Task to carry out - Which of the lines below contain the string "Change"? Copy each one.

Extracted material -
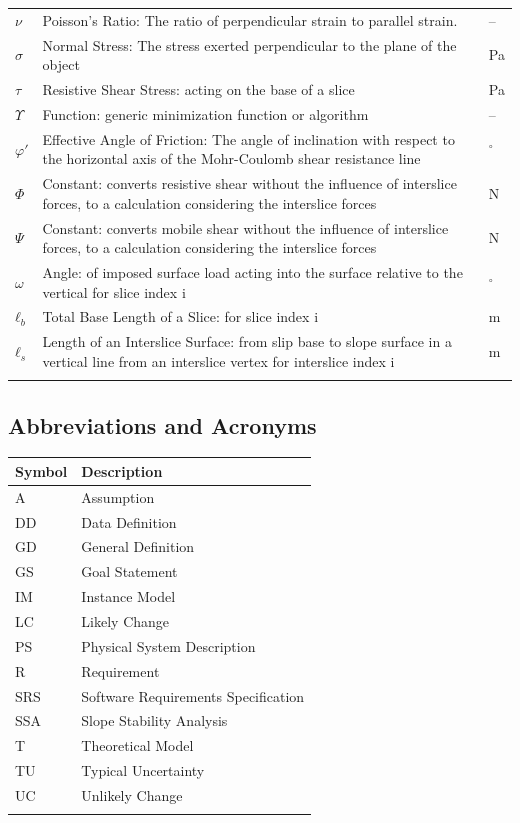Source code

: \documentclass[12pt]{article}
\begin{document}
\begin{longtabu}{l X[l] l}
\\
$ν$ & Poisson's Ratio: The ratio of perpendicular strain to parallel strain. & --
\\
$σ$ & Normal Stress: The stress exerted perpendicular to the plane of the object & Pa
\\
$τ$ & Resistive Shear Stress: acting on the base of a slice & Pa
\\
$Υ$ & Function: generic minimization function or algorithm & --
\\
$φ'$ & Effective Angle of Friction: The angle of inclination with respect to the horizontal axis of the Mohr-Coulomb shear resistance line & ${}^{\circ}$
\\
$Φ$ & Constant: converts resistive shear without the influence of interslice forces, to a calculation considering the interslice forces & N
\\
$Ψ$ & Constant: converts mobile shear without the influence of interslice forces, to a calculation considering the interslice forces & N
\\
$ω$ & Angle: of imposed surface load acting into the surface relative to the vertical for slice index i & ${}^{\circ}$
\\
${ℓ_{b}}$ & Total Base Length of a Slice: for slice index i & m
\\
${ℓ_{s}}$ & Length of an Interslice Surface: from slip base to slope surface in a vertical line from an interslice vertex for interslice index i & m
\\
\bottomrule
\label{Table:ToS}
\end{longtabu}
\subsection{Abbreviations and Acronyms}
\label{Sec:TAbbAcc}
\begin{longtable*}{l l}
\toprule
Symbol & Description
\\
\midrule
A & Assumption
\\
DD & Data Definition
\\
GD & General Definition
\\
GS & Goal Statement
\\
IM & Instance Model
\\
LC & Likely Change
\\
PS & Physical System Description
\\
R & Requirement
\\
SRS & Software Requirements Specification
\\
SSA & Slope Stability Analysis
\\
T & Theoretical Model
\\
TU & Typical Uncertainty
\\
UC & Unlikely Change
\\
\bottomrule
\label{Table:TAbbAcc}
\end{longtable*}
\end{document}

Result for this task -
LC & Likely Change
UC & Unlikely Change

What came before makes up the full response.